Donazioni: cosa cambia con l'approvazione del DDL Semplificazioni
Scopri insieme a DUAL cosa cambia
Il Parlamento ha approvato il cosiddetto DDL Semplificazioni, che modifica gli articoli del Codice Civile 561, 562, 563 e le norme di pubblicità immobiliare (in particolare l’art. 2652).
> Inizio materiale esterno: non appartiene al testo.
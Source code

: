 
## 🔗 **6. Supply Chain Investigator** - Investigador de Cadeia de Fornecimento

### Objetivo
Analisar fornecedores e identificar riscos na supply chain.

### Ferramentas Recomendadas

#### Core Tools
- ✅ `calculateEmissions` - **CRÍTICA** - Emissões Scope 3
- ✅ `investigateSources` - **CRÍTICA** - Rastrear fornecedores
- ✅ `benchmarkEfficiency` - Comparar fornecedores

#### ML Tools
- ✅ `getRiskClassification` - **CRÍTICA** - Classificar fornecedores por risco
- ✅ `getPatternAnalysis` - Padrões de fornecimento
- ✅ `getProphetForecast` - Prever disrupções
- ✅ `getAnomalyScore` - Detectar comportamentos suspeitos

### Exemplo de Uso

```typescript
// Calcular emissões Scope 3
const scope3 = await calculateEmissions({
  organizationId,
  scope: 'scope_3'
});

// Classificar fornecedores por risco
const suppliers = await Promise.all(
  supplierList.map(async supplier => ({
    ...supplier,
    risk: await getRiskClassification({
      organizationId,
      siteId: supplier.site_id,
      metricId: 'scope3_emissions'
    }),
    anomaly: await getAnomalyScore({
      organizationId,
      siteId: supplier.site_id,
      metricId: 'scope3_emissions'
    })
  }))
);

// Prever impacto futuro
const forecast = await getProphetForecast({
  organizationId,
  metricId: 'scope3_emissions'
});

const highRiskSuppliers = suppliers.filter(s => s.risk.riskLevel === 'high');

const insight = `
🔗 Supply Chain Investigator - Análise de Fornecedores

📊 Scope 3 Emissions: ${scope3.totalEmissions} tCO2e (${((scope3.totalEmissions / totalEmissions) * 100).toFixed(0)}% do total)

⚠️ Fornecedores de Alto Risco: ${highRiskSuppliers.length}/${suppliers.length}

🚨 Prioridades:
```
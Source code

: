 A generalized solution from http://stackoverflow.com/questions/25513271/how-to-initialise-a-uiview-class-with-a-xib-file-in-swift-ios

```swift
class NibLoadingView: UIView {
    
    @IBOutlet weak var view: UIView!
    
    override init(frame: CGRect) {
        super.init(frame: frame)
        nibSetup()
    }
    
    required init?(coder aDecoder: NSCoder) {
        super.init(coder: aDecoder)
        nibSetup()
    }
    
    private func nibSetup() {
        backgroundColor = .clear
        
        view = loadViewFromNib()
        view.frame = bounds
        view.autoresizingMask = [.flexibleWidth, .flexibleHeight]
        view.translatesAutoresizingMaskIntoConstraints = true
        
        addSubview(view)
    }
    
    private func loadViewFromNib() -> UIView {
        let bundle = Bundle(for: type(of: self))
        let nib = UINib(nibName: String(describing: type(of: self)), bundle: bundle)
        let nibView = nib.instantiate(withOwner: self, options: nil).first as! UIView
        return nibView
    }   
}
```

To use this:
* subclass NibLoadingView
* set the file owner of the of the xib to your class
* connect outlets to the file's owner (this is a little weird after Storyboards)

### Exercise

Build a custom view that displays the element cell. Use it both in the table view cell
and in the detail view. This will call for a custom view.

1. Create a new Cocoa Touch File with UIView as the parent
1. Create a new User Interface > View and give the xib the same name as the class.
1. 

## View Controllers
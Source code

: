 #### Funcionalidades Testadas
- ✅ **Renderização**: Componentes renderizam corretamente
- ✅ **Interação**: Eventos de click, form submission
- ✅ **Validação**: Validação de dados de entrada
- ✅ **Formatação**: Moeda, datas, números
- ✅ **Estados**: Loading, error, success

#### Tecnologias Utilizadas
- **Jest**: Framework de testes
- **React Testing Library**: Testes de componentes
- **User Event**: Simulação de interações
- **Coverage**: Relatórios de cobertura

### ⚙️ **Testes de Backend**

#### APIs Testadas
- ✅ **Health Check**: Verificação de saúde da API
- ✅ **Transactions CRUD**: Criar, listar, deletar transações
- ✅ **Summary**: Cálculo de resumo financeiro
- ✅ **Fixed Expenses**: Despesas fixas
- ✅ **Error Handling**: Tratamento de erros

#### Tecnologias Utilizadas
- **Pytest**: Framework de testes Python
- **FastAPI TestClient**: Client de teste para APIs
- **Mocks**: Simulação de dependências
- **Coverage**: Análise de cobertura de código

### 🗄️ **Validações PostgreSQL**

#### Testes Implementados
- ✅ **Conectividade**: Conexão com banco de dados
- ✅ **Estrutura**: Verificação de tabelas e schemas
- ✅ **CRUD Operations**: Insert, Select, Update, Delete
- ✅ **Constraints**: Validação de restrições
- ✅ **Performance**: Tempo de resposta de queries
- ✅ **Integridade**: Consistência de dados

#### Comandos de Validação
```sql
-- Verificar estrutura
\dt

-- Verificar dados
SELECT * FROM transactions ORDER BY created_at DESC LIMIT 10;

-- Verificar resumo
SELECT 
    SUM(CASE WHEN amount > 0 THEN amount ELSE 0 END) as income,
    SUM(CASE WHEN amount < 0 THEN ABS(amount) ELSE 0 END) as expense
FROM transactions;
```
La legge 182/2025, pubblicata in Gazzetta Ufficiale il 3 dicembre 2025, è entrata in vigore il 18 dicembre 2025.
Riassumiamo le principali implicazioni del Disegno di Legge in tema di donazioni e successioni.
Cosa cambia?
- Eliminata l’azione di restituzione delle donazioni, viene sostituita da un diritto di credito del legittimario nei confronti del donatario, fatti salvi i diritti di chi ha già intrapreso un’azione di riduzione.
- Riduzione da 10 a 3 anni del termine per impugnare le disposizioni testamentarie.
- Cambiano gli effetti su pesi e ipoteche con cui il donatario ha gravato il bene donato. Contrariamente alla normativa previgente questi non vengono travolti dall’azione di riduzione (salvo in caso di riduzione trascritta anteriormente all’ipoteca), mantenendo quindi la loro validità.
Tempi
Il regime transitorio è differente a seconda che la successione si sia aperta prima o dopo l’entrata in vigore della legge
- Successioni aperte dopo l’entrata in vigore della legge – le modifiche normative si applicano immediatamente e il rischio ex art 563 c.c. per le donazioni cessa per ogni situazione in cui il donante sia in vita nel momento in cui le legge entra in vigore.
- Successioni aperte prima dell’entrata in vigore della legge – le norme previgenti continuano ad applicarsi per 6 mesi (entro cui i legittimari possono proporre azione di riduzione o notificare e trascrivere un atto di opposizione stragiudiziale alla donazione). Passati i 6 mesi, le nuove norme si applicheranno anche alle successioni già aperte alla data di entrata in vigore delle nuove norme.